Блум как чисто метафизическое существо

Основополагающий опыт Блума состоит в его собственной трансцендентности по отношению к самому себе, то есть в превосходстве полного отсутствия содержания над каким-либо индивидуальным содержанием. Чем более совершенным становится Спектакль, чем больше автономии приобретает видимость, чем больше мир отделяется от людей и превращается для них в нечто постороннее, тем больше Блум уходит в себя, вглубь, осознавая собственную внутреннюю независимость от объективности. Он утверждается – куда эффективнее, чем можно себе представить, – в чистой силе отрицания. И если он не тонет в дурной субстанциальности, то в нём зарождается безмолвный диалог, в ходе которого он воспринимает себя как понятие, как различие, существующее внутри его идентичности. Тогда у его «я» «есть некоторое содержание, которое оно отличает от себя; ибо оно есть чистая негативность или самораздваивание; оно есть сознание. Это содержание в самом своем различии есть «я», ибо оно есть движение снятия себя самого, или та же чистая негативность, которая есть “я”» (Гегель)30. Вспомним Фернандо Пессоа – единственного, кто сумел наделить совершенно невероятным значением и это новое положение человека в мире, и его возможности. Мало кто из его современников зашёл так далеко в преодолении Блума. Вполне вероятно, что в будущем на вопрос «кто ты?» люди смогут ответить разве только словами гетеронима Пессоа Бернарду Соареша, который говорил о себе так: «Я – про-31 межуток между тем, что я есть, и тем, чем я не являюсь». Но было бы неверно полагать, будто признаки простой духовной сущности Блума затерялись в дурной субстанциальности, там теряется лишь активная их часть. В этом смысле дурная субстанциальность – всего лишь спячка понятия, пассивность Идеи. Нет ничего более опосредованного Духом, чем крутая молодёжь, всё существо которой сводится к некоему количеству объективированного бытия-для-себя[19] и которая видит не вещи, а только их цену, то есть их соотношение с Духом в самой что ни на есть рахитичной форме. Стало быть, даже в дурной субстанциальности Блумы связаны между собой лишь общим разумом товара и не представляют собой ничего, кроме этой самой связи. Что бы Блум ни говорил и ни делал, он неизменно оказывается вне себя, становится частью Общего. Словом, быть признанным для него – всё, а голая жизнь[20] – ничто.

Пресвятая скудость

Окончательно лишившись всего, всё утратив, погрузившись в немую отчуждённость от мира, ничего не зная ни о себе самом, ни о своём окружении, Блум – в самом центре истории – целиком воплощает концепцию Скудости поистине метафизических масштабов. Разумеется, чтобы превратить скудость в экономическое понятие, потребовалась вся непробиваемая пошлость той эпохи, когда экономика пришла на смену метафизике.

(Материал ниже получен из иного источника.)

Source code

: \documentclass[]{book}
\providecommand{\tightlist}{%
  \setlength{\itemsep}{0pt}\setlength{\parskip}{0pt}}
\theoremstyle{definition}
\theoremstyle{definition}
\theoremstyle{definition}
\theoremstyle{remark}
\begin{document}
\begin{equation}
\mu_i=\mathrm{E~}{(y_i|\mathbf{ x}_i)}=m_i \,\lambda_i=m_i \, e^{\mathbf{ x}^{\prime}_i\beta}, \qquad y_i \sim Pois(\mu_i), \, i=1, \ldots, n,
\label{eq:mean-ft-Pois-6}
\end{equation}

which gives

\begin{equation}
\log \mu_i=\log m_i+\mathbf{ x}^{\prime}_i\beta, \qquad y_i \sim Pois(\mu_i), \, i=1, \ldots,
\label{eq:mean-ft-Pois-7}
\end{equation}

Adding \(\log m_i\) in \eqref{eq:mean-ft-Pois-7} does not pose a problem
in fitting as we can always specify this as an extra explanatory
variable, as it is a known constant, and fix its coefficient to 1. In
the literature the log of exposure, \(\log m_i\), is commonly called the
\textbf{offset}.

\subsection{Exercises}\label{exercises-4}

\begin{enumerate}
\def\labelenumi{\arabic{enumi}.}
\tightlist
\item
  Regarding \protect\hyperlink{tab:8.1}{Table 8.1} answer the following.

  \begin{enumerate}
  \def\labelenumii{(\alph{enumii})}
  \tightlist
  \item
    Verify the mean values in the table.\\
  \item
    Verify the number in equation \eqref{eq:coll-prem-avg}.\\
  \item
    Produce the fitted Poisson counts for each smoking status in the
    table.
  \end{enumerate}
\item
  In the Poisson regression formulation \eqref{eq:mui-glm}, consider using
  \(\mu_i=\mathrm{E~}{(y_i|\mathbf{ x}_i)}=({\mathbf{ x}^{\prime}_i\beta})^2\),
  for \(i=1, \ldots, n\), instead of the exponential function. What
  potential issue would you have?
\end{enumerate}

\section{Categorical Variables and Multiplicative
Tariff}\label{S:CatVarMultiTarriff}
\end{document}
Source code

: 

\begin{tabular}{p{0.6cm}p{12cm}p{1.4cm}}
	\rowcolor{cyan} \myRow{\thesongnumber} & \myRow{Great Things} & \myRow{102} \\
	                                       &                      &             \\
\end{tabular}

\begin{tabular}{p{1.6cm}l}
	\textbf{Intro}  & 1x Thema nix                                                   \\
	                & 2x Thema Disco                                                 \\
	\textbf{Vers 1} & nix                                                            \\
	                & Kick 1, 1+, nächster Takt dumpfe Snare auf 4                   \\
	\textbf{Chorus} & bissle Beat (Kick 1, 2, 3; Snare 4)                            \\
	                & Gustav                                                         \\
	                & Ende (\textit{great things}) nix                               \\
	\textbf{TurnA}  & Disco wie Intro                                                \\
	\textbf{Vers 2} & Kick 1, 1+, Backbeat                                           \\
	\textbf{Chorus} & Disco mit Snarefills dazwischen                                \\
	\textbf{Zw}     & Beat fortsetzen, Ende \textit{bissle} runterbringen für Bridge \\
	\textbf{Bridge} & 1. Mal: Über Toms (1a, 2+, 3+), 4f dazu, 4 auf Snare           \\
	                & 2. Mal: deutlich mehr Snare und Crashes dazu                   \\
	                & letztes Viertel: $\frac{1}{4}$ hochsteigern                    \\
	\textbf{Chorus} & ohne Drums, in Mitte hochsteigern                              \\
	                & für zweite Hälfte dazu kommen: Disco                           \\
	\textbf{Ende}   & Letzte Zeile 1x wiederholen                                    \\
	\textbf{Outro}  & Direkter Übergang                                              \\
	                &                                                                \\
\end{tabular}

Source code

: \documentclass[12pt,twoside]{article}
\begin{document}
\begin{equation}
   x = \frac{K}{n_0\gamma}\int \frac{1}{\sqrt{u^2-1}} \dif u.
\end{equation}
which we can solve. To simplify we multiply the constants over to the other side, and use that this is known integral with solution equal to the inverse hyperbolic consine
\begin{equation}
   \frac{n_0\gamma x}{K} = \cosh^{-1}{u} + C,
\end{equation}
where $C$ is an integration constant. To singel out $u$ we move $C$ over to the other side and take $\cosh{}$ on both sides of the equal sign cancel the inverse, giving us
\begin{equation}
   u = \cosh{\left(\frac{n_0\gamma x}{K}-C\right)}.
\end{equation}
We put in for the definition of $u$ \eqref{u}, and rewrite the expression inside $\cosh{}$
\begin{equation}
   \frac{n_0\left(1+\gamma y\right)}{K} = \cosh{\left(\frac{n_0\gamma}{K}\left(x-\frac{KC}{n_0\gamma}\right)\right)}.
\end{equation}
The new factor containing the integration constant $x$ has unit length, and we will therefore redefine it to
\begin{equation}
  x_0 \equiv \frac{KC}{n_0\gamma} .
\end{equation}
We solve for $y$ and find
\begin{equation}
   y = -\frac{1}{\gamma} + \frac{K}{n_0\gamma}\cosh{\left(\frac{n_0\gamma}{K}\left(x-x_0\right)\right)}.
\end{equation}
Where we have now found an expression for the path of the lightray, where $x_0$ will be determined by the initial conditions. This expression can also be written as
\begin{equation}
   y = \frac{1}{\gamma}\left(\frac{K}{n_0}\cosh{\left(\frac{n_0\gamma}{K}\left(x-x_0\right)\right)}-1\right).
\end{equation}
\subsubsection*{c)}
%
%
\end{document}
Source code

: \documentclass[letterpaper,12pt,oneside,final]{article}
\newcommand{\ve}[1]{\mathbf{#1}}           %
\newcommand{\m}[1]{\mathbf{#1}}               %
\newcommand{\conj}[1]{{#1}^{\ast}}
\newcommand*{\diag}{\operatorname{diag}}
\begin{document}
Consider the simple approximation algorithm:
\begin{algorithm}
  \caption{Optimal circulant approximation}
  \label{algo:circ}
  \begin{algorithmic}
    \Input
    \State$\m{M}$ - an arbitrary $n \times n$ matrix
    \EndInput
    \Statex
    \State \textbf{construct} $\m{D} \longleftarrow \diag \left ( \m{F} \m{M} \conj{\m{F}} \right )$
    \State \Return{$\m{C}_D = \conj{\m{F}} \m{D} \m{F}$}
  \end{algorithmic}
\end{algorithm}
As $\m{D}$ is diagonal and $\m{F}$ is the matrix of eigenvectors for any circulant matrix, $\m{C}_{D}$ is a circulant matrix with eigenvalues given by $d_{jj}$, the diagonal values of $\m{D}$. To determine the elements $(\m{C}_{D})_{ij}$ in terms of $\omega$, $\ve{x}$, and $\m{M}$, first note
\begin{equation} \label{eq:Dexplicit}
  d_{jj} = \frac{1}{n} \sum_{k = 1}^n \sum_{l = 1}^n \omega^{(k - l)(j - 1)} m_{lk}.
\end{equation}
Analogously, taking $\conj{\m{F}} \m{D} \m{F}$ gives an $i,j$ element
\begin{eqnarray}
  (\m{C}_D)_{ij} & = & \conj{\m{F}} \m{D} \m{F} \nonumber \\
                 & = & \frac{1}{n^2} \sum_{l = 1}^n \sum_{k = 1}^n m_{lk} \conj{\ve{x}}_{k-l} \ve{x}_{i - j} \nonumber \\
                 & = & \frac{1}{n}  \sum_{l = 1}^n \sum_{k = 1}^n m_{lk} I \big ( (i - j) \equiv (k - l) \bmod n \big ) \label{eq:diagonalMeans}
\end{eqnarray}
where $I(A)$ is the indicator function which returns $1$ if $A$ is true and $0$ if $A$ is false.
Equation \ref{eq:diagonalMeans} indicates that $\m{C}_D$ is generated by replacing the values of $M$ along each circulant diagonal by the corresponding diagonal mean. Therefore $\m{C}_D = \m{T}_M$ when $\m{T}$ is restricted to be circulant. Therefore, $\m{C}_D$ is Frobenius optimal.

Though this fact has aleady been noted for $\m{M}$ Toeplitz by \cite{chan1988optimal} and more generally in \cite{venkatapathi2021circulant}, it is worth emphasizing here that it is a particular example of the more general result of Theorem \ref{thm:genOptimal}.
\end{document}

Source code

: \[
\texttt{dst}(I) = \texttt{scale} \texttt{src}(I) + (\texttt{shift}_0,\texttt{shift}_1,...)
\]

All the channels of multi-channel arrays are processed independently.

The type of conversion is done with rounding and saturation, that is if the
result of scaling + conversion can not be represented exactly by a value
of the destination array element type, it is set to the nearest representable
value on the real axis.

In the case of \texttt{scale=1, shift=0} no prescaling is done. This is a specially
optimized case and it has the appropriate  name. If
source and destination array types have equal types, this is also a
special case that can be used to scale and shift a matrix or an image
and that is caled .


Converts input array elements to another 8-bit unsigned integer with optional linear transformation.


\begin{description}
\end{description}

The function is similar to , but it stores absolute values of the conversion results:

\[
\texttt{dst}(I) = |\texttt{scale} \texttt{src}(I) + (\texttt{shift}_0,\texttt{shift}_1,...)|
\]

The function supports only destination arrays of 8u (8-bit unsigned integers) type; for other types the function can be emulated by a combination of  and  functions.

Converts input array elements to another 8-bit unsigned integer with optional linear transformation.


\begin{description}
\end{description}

И хотя эпоха эта подходит к концу, нелишне, наверное, пояснить, что антипод Скудости – вовсе не богатство, а нищета, что на самом деле богатство – лишь исключительно грубая и обременительная разновидность нищеты, и что в Скудости находит выражение совершенство, в то время как нищета, наоборот, знаменует полную деградацию. Хайдеггер справедливо увидел у Блума «скудомирие»32, Беньямин – «скудость опыта»33, нам же остаётся обозначить присущую ему «скудость духа» – так, как она понимается в мистической традиции. При определённом ракурсе кажется, будто в его случае отчуждение, доходя до ужасающего совершенства, замыкает круг. И действительно, ничто так не похоже на экзистенциальное положение Блума, как отрешённость мистиков, которую Пьер-Жан Лабаррьер назвал «общим для Бога и для человека отношением к бытию, тождественностью самосознания самому себе в отрицании всякой индивидуальности, единством по ту сторону единичного и множественного». К тому же разве Лукач не видел в затвердевшем сознании некую тягу к созерцанию? И что характеризует Блума – это существо, порождённое крайней усталостью цивилизации, – точнее, чем слова Майстера Экхарта о скудости, которая «ничего не хочет, ничего не знает и ничего не имеет»?